┌──
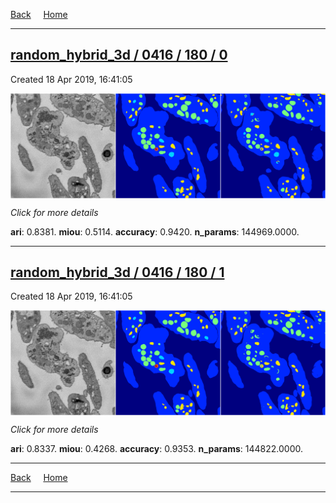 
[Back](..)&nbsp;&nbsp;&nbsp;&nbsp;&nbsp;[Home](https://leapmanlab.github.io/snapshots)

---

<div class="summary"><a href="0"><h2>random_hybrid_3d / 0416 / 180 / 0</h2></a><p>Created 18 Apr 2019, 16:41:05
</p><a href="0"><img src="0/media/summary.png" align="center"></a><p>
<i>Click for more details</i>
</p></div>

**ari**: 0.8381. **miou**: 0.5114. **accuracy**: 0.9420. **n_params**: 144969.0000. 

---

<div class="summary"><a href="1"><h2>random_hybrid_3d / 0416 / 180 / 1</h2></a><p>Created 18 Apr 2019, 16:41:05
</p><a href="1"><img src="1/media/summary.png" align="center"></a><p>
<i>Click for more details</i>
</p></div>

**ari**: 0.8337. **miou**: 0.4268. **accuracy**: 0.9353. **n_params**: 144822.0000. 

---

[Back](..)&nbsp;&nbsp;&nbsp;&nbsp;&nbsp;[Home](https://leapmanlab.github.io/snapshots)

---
└──
┌──
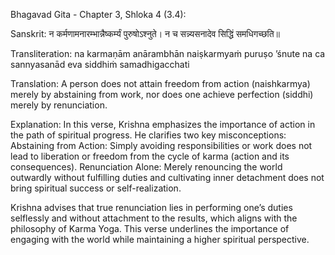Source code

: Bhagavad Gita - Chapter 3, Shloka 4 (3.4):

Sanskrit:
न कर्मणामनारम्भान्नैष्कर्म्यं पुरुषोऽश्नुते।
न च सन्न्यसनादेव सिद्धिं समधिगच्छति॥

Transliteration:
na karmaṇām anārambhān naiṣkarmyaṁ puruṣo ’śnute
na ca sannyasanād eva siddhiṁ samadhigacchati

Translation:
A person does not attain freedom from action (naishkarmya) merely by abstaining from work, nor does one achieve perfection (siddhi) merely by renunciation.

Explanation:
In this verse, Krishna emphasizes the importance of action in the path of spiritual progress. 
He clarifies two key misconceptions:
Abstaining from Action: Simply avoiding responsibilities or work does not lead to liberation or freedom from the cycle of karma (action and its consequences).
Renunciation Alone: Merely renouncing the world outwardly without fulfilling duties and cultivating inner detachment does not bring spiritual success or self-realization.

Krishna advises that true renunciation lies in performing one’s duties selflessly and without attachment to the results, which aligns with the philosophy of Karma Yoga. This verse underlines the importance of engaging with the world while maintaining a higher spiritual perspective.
└──
┌──
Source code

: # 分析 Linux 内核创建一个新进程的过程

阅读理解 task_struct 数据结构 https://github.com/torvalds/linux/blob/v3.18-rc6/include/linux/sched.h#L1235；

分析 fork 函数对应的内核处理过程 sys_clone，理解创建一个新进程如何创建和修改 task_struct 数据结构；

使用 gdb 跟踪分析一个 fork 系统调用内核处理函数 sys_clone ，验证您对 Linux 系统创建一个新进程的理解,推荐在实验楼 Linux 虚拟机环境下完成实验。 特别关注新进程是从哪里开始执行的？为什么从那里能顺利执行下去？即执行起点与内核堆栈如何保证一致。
└──
■ What to do ■
Count lines, not occurrences: report how many lines in the entries above include the word "does", as a number alone.

■ Reply to the task ■
3